Source texts of formatted documents:
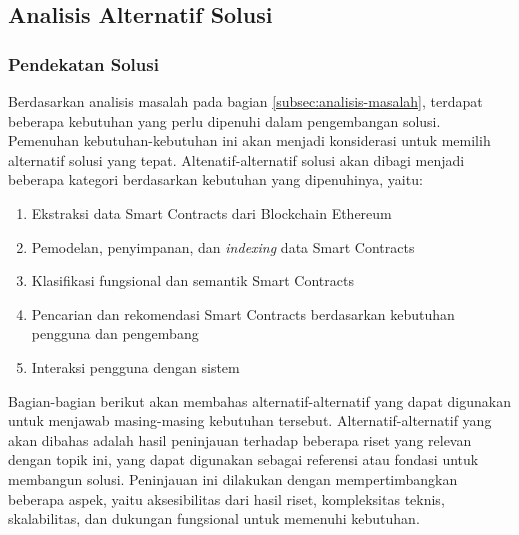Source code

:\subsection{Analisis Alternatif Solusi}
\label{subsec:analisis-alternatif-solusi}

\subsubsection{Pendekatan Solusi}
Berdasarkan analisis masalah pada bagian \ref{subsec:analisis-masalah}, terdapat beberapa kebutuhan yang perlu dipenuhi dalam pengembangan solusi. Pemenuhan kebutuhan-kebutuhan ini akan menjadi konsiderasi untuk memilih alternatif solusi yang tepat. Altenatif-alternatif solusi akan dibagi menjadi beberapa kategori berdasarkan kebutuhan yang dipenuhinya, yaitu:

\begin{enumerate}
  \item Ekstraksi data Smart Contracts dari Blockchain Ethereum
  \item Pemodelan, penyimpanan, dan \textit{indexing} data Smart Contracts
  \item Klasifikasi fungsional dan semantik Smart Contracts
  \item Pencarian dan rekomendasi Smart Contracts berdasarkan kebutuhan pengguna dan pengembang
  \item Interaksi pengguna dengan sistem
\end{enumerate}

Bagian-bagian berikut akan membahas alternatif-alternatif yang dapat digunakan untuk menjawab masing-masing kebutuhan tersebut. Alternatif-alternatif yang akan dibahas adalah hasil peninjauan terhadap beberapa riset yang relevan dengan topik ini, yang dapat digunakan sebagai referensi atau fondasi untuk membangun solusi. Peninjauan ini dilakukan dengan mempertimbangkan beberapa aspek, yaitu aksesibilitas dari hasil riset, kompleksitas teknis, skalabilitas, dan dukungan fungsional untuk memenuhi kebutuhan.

--

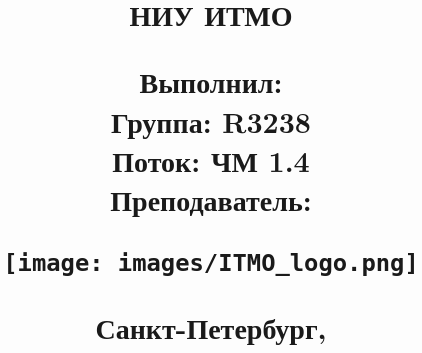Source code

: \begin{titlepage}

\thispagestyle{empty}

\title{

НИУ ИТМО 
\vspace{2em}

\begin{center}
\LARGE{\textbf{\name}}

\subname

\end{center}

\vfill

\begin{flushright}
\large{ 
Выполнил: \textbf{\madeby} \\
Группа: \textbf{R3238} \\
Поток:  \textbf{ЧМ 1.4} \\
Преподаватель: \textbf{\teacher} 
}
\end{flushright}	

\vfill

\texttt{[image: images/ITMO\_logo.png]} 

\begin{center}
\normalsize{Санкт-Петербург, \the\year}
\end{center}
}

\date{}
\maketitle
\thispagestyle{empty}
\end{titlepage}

...

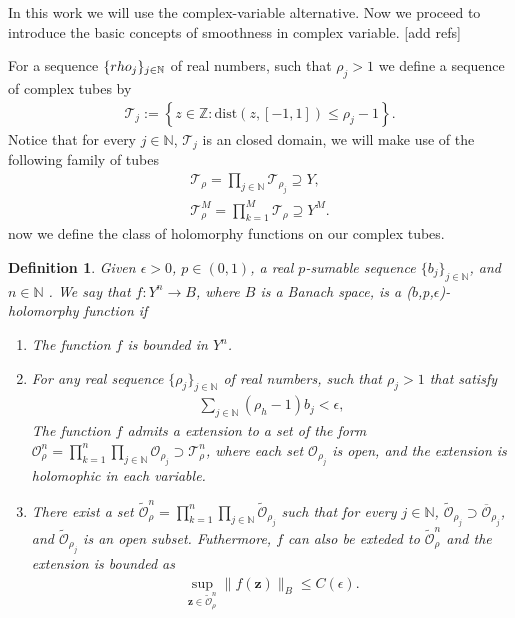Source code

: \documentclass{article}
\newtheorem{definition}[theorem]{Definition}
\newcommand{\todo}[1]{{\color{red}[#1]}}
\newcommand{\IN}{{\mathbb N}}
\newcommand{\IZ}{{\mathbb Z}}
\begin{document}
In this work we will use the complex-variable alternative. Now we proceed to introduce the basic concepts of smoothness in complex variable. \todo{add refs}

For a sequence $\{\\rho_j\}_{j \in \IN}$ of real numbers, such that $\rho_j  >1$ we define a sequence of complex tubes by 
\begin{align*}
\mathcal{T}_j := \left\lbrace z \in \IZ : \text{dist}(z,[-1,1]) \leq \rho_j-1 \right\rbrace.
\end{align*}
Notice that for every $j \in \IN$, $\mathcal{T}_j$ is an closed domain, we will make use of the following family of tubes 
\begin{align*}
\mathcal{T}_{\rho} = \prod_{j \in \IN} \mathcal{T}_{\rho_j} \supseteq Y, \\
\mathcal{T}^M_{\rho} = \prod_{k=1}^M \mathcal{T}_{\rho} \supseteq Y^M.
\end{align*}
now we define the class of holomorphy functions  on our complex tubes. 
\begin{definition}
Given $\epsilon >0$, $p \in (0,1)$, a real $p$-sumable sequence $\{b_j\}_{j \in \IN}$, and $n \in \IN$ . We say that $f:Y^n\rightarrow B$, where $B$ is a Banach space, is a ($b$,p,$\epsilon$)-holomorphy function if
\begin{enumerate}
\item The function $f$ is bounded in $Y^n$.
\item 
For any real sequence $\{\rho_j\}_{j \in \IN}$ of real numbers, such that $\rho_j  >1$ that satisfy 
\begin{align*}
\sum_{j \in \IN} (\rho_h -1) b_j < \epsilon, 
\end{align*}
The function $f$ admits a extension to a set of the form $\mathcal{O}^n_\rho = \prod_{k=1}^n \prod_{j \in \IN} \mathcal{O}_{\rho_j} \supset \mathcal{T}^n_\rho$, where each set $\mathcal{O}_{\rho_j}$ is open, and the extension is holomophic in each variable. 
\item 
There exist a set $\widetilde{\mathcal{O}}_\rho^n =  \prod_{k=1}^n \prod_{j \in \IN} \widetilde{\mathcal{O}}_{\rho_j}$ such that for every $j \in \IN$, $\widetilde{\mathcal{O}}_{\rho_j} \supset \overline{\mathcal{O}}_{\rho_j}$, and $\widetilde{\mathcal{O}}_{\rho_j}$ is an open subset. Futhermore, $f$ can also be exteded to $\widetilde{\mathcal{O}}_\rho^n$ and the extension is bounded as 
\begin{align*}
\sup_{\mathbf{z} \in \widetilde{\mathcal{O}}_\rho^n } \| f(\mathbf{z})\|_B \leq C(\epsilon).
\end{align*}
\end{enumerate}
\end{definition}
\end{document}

ASSIGNMENT: As the answer, set down only the lines from the data above between the one holding "Pemodelan, penyimpanan, dan" and the one holding "Bagian-bagian berikut akan", inclusive, exactly as they read.

RESPONSE TO THIS TASK:
  \item Pemodelan, penyimpanan, dan \textit{indexing} data Smart Contracts
  \item Klasifikasi fungsional dan semantik Smart Contracts
  \item Pencarian dan rekomendasi Smart Contracts berdasarkan kebutuhan pengguna dan pengembang
  \item Interaksi pengguna dengan sistem
\end{enumerate}

Bagian-bagian berikut akan membahas alternatif-alternatif yang dapat digunakan untuk menjawab masing-masing kebutuhan tersebut. Alternatif-alternatif yang akan dibahas adalah hasil peninjauan terhadap beberapa riset yang relevan dengan topik ini, yang dapat digunakan sebagai referensi atau fondasi untuk membangun solusi. Peninjauan ini dilakukan dengan mempertimbangkan beberapa aspek, yaitu aksesibilitas dari hasil riset, kompleksitas teknis, skalabilitas, dan dukungan fungsional untuk memenuhi kebutuhan.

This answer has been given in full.